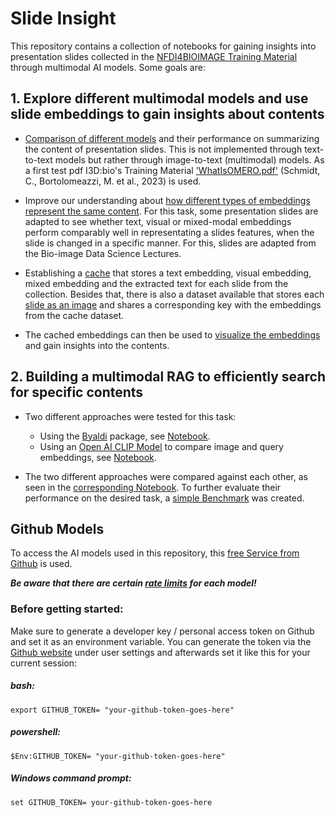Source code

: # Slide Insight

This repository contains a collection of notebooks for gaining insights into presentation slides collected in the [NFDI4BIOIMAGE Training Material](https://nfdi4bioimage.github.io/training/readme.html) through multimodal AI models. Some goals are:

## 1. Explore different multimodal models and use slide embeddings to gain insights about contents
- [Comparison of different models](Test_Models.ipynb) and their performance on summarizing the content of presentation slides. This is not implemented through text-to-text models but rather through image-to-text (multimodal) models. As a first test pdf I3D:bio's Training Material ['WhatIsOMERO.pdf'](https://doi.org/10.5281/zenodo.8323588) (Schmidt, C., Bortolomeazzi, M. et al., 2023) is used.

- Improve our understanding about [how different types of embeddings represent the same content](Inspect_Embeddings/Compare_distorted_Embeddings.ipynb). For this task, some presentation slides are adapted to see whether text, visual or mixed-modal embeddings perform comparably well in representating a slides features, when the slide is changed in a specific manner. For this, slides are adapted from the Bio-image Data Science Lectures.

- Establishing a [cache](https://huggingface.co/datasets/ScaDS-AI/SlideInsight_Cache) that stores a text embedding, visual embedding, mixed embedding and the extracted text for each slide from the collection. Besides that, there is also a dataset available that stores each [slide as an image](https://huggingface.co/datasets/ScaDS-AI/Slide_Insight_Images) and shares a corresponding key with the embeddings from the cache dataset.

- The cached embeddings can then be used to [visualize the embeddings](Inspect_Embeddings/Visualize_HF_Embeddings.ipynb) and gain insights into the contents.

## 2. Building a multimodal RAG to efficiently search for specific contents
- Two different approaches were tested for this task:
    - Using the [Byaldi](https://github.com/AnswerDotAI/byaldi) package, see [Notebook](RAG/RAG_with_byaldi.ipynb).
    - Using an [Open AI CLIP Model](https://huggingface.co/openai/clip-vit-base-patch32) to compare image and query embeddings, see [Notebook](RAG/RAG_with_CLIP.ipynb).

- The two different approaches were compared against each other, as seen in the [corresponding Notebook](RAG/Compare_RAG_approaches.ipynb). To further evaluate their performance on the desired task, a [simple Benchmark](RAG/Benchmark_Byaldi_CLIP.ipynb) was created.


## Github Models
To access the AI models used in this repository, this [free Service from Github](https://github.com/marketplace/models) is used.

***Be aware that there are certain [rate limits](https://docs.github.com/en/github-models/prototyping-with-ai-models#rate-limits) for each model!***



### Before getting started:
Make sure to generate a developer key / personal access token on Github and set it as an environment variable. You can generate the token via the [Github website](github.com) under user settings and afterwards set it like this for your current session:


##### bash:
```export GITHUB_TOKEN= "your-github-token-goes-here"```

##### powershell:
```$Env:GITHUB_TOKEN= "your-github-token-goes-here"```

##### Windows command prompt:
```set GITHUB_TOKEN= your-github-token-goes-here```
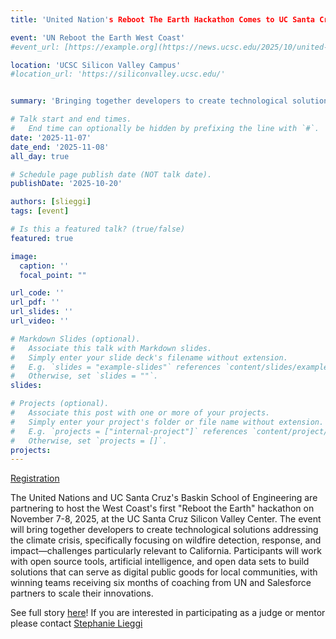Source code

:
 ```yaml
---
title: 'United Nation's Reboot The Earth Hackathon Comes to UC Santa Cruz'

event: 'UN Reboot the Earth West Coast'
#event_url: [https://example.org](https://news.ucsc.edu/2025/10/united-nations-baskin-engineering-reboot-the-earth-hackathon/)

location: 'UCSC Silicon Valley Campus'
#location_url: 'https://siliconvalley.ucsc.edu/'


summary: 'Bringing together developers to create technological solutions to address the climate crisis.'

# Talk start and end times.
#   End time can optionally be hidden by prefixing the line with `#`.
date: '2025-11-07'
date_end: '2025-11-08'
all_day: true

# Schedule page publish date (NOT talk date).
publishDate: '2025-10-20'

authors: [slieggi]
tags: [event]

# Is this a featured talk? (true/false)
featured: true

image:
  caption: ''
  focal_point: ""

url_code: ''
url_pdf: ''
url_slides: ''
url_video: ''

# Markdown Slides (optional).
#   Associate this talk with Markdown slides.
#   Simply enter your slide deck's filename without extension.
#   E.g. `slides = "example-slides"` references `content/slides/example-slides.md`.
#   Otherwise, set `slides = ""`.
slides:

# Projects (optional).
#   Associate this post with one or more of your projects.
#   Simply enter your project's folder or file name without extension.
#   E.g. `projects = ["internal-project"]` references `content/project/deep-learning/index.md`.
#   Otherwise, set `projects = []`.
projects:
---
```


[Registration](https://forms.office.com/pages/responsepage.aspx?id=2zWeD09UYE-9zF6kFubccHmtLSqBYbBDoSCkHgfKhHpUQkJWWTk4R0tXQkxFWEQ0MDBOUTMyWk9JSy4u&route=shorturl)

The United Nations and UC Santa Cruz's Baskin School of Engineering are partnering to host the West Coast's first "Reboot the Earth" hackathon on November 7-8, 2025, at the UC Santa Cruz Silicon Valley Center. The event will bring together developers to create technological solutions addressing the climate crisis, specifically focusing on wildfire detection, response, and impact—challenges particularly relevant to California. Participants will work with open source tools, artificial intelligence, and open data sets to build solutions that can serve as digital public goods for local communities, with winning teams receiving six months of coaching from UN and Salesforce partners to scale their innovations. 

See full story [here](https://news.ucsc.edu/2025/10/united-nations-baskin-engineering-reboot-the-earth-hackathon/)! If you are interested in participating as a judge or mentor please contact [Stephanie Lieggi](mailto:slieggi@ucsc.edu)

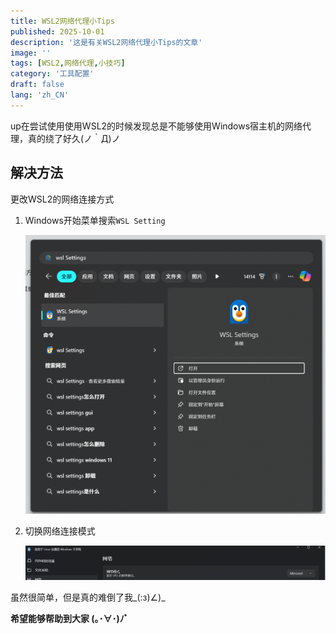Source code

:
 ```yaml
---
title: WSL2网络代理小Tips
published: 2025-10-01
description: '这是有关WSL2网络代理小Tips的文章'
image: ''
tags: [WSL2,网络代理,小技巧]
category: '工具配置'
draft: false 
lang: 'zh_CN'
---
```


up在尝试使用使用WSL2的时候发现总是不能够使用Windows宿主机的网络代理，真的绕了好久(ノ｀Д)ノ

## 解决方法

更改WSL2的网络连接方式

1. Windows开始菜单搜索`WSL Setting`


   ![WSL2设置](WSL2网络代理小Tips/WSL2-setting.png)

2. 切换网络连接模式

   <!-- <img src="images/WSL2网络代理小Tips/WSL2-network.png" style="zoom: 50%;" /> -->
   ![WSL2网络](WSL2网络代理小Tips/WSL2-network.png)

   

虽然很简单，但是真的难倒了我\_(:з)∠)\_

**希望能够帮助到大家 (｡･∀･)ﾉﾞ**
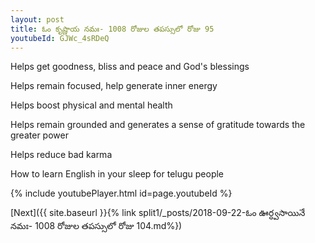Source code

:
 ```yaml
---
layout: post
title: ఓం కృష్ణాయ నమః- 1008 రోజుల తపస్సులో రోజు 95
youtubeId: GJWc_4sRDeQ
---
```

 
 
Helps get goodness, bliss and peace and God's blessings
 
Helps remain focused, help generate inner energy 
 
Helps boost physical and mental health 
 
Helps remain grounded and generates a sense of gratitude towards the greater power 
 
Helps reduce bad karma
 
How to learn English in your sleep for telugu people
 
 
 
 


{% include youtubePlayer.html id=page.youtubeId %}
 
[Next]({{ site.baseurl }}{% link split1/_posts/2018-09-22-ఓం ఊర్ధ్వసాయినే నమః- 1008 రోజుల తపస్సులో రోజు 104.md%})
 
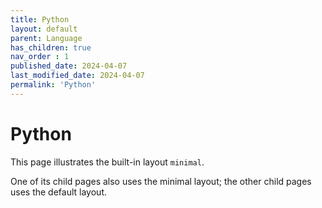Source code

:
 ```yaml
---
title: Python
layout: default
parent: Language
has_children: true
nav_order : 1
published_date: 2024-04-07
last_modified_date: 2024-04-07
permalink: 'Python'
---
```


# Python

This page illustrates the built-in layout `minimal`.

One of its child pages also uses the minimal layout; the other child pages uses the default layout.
════════════════════
** Task requirements **
Repeat, with no pictures, every line from the top of the entries above through the line that has "This repository contains", keeping each one exact.

** Answer box **
Source code

: # Slide Insight

This repository contains a collection of notebooks for gaining insights into presentation slides collected in the [NFDI4BIOIMAGE Training Material](https://nfdi4bioimage.github.io/training/readme.html) through multimodal AI models. Some goals are:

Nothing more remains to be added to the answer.